Bloom Filter improvements in postgesql

From: Ross Heaney <rheaney26(at)gmail(dot)com>
To: pgsql-hackers(at)lists(dot)postgresql(dot)org
Subject: Bloom Filter improvements in postgesql
Date: 2025-07-03 15:00:29
Message-ID: CAJMh_DJQLmUONKyDhZPhpWboqRV_+i0JbwtADB1R6PZX9uacwA@mail.gmail.com
Views: Whole Thread | Raw Message | Download mbox | Resend email
Thread:
Lists: pgsql-hackers

Hi All,

I would like to propose some improvements to the bloom filter
implementation that exists in postgres at the moment. I will describe the
changes along with a patch with some tests. I wanted to get feedback before
I spend more time on this so the patch is not production ready(WIP) but is
sufficient for feedback. The patch code compiles and tests successfully and
doesn't break anything(to the best of my knowledge!)

*Problem Statement*
The existing bloom filter uses an integer number of hash functions. This is
completely fine but we can do better. In a recent paper
<https://arxiv.org/abs/2502.02193> its described how bloom filters can be
tuned to use non-integer values of hash functions. This is
particularly nice as often the optimal number of hash functions to use is
not an integer number. When the hash functions(K) to be used is calculated,
it could be something like 2.3. Then we would round up to 3 and use k=3
hash functions for the bloom filter. This means that the filter size will
be ceil(k)/k = 1/k times larger than the optimal filter size. If we take
floor(k) instead we get an increase in the filter's density which increases
the false positive rate which may not be desirable.

*Proposed Improvements *
Instead we can relax the assumption that it must be an integer value for k.
To do this we split the k value into an integer and a rational part. Call
this k and r. So in the example above where we calculated k to be equal to
2.3 this would mean k = 2 and r = 0.3. We always use k hash functions but
we apply a third hash function 30% of the time(corresponding to r = 0.3 in
this case). This is done deterministically so the same element always gets
the same treatment(keeps the bloom filter promise of no false negatives).
The paper has more information but this is the gist of the rational part of
the bloom filter.

However we can take this further and look to make the bloom filter
lossless. Using the rational part described above we've given ourselves
some wriggle room so to speak. We can compliment the rational 'lossy' bloom
filter with an additional array called a witness. This allows us to
reconstruct the original input, which just means a false positive rate of
0. The witness(W) is constructed concurrently with the bloom filter bitmap.
The witness encodes information for every element that passes the
initial bloom filter test(both the true and false positives). Clearly this
establishes a direct relationship between the false positive rate and the
size of the witness. As this is all done deterministically the decoding
process is just the reverse of the encoding process. We can easily figure
out true positives from false positives by checking the witness. By
extension of the deterministic process there can be no false negatives.

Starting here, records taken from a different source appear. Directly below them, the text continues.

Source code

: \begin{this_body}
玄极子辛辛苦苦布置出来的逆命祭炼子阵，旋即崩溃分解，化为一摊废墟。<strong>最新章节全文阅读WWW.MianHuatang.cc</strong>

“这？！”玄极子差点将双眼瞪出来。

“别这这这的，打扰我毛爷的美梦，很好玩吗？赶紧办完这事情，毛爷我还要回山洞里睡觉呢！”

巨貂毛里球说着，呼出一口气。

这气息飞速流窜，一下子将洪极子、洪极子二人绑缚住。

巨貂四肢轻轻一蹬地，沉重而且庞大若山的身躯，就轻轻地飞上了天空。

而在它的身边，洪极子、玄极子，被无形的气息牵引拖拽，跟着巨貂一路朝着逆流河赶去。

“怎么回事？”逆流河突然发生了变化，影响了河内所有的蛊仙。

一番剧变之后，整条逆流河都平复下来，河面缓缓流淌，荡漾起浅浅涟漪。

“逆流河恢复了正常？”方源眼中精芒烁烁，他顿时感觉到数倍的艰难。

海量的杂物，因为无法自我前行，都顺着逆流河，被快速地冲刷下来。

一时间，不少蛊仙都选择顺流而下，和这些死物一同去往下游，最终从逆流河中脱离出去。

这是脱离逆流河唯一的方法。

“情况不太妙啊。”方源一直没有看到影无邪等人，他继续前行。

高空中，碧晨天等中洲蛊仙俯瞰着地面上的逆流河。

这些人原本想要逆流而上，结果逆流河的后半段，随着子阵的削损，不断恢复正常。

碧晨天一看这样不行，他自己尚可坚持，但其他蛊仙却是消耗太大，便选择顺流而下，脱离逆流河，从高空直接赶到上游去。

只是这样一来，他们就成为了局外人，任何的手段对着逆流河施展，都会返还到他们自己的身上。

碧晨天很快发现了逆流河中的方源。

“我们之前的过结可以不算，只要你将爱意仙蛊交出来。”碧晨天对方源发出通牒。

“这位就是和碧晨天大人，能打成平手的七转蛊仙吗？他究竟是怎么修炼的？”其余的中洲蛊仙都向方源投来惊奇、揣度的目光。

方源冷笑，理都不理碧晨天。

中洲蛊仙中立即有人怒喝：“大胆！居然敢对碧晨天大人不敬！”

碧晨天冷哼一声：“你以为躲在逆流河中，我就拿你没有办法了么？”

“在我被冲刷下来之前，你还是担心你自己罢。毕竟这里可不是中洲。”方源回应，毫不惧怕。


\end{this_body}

*Tradeoffs and Considerations*
As stated in the previous section there is a direct relationship between
the false positive rate and the size of the witness. The lossless
capability comes at the price of more memory for the witness. The expected
witness size can be calculated t * (1 + r ^2) where t = true positives and
r = 1/ln2. Let's give a concrete example

t = 1000000 (a million items in the filter)
fp = 0.01
size of the filter = 9,585,059 (bits or approx 1.14 mb)
k = 6.65 (assuming we use rational number of hfc's)

For a bloom filter setup for these parameters we can expect a witness size
of approximately 3,000,000 bits. The total space complexity is still 0(N).
The main tradeoffs are of course the memory overhead of the witness. I have
done some preliminary benchmarking and as expected the use of the witness
does slow down inserts and lookups. The insert speed is around 3x slower
and the lookup speed 2x slower. I definitely think this can be made faster
but in any case it will always be slower than the traditional bloom filter
if we wanted to also have a 'lossless' option.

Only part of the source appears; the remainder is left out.